ENTRIES SHOWN: Begin

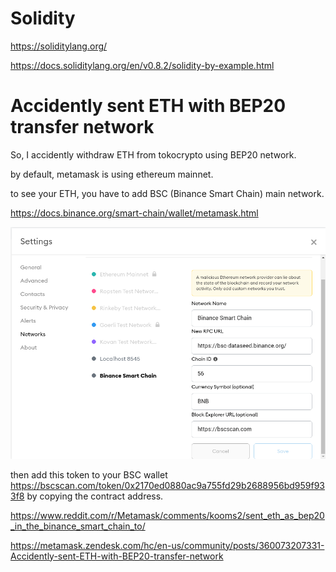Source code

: # Solidity
https://soliditylang.org/

https://docs.soliditylang.org/en/v0.8.2/solidity-by-example.html

# Accidently sent ETH with BEP20 transfer network

So, I accidently withdraw ETH from tokocrypto using BEP20 network.

by default, metamask is using ethereum mainnet.

to see your ETH, you have to add BSC (Binance Smart Chain) main network.

https://docs.binance.org/smart-chain/wallet/metamask.html


![BSC](./images/Screenshot_2021-03-07_17-06-12.png)

then add this token to your BSC wallet https://bscscan.com/token/0x2170ed0880ac9a755fd29b2688956bd959f933f8 by copying the contract address.

https://www.reddit.com/r/Metamask/comments/kooms2/sent_eth_as_bep20_in_the_binance_smart_chain_to/

https://metamask.zendesk.com/hc/en-us/community/posts/360073207331-Accidently-sent-ETH-with-BEP20-transfer-network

ENTRIES SHOWN: End

## TASK GOAL
Each entry above is to be written out again unchanged, apart from the pictures, which are left out.

## SOLUTION
Source code

: # Solidity
https://soliditylang.org/

https://docs.soliditylang.org/en/v0.8.2/solidity-by-example.html

# Accidently sent ETH with BEP20 transfer network

So, I accidently withdraw ETH from tokocrypto using BEP20 network.

by default, metamask is using ethereum mainnet.

to see your ETH, you have to add BSC (Binance Smart Chain) main network.

https://docs.binance.org/smart-chain/wallet/metamask.html


![BSC](./images/Screenshot_2021-03-07_17-06-12.png)

then add this token to your BSC wallet https://bscscan.com/token/0x2170ed0880ac9a755fd29b2688956bd959f933f8 by copying the contract address.

https://www.reddit.com/r/Metamask/comments/kooms2/sent_eth_as_bep20_in_the_binance_smart_chain_to/

https://metamask.zendesk.com/hc/en-us/community/posts/360073207331-Accidently-sent-ETH-with-BEP20-transfer-network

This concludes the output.